--- Material to process Enclosed Below ---

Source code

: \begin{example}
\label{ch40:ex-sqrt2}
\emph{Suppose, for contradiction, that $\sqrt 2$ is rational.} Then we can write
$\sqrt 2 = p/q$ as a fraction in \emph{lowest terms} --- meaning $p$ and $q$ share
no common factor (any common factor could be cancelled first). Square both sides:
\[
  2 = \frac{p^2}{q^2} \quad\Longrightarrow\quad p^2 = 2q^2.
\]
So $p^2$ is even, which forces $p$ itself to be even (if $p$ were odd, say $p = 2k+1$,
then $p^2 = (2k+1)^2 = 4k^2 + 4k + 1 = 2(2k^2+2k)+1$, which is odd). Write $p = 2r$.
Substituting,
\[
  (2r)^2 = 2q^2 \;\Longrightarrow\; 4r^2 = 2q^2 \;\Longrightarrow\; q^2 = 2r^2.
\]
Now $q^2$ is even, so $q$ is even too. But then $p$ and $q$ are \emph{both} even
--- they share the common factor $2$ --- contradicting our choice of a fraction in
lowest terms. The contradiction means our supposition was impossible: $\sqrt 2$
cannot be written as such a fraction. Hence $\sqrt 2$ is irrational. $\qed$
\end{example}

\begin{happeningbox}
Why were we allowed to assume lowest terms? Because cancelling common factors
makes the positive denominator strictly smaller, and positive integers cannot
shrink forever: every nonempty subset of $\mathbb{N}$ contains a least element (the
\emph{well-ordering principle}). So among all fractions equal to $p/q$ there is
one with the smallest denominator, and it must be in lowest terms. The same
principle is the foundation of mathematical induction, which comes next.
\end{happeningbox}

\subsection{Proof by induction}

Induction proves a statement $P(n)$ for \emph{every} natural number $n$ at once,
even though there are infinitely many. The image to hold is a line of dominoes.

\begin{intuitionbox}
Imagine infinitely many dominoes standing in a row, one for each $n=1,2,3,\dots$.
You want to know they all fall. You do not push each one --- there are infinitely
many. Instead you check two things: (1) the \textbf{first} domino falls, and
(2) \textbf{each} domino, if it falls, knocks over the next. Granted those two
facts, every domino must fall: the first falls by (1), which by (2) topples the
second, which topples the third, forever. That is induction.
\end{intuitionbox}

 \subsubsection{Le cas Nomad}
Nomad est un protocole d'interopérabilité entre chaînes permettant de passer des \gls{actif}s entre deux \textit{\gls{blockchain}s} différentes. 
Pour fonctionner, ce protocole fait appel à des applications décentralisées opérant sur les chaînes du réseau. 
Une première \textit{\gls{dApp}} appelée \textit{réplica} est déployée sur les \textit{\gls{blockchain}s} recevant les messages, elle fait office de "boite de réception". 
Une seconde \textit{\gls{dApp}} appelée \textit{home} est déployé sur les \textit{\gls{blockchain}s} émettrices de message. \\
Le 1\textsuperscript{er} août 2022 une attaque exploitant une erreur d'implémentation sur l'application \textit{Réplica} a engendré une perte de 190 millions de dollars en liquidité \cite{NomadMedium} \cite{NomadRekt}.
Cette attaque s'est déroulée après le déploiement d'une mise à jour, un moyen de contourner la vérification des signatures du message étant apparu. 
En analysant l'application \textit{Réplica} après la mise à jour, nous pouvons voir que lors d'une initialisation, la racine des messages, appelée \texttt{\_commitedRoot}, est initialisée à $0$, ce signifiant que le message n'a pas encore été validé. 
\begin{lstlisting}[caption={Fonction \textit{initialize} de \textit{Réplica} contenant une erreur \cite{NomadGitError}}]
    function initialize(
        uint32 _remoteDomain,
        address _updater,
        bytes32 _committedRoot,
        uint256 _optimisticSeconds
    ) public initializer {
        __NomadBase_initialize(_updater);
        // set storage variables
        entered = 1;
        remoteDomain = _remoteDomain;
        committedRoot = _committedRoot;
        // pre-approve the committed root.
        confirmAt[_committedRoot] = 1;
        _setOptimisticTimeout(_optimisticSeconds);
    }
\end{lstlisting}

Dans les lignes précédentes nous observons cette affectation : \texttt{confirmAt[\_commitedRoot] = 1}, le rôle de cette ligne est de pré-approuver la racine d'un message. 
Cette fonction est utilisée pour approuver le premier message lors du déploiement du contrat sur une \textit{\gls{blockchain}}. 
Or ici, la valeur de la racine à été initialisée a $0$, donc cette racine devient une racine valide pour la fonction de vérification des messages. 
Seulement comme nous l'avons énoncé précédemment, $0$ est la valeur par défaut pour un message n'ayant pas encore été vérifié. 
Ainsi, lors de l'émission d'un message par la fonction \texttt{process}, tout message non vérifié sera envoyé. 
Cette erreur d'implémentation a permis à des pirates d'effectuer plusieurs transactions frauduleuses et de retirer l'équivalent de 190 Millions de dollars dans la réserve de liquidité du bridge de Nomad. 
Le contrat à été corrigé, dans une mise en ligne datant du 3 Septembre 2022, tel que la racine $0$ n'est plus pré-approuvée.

--- End of Enclosed Material to process ---

What is required:
Find the string "vérification" in the lines above and count those lines. Give only that count.

Written answer:
2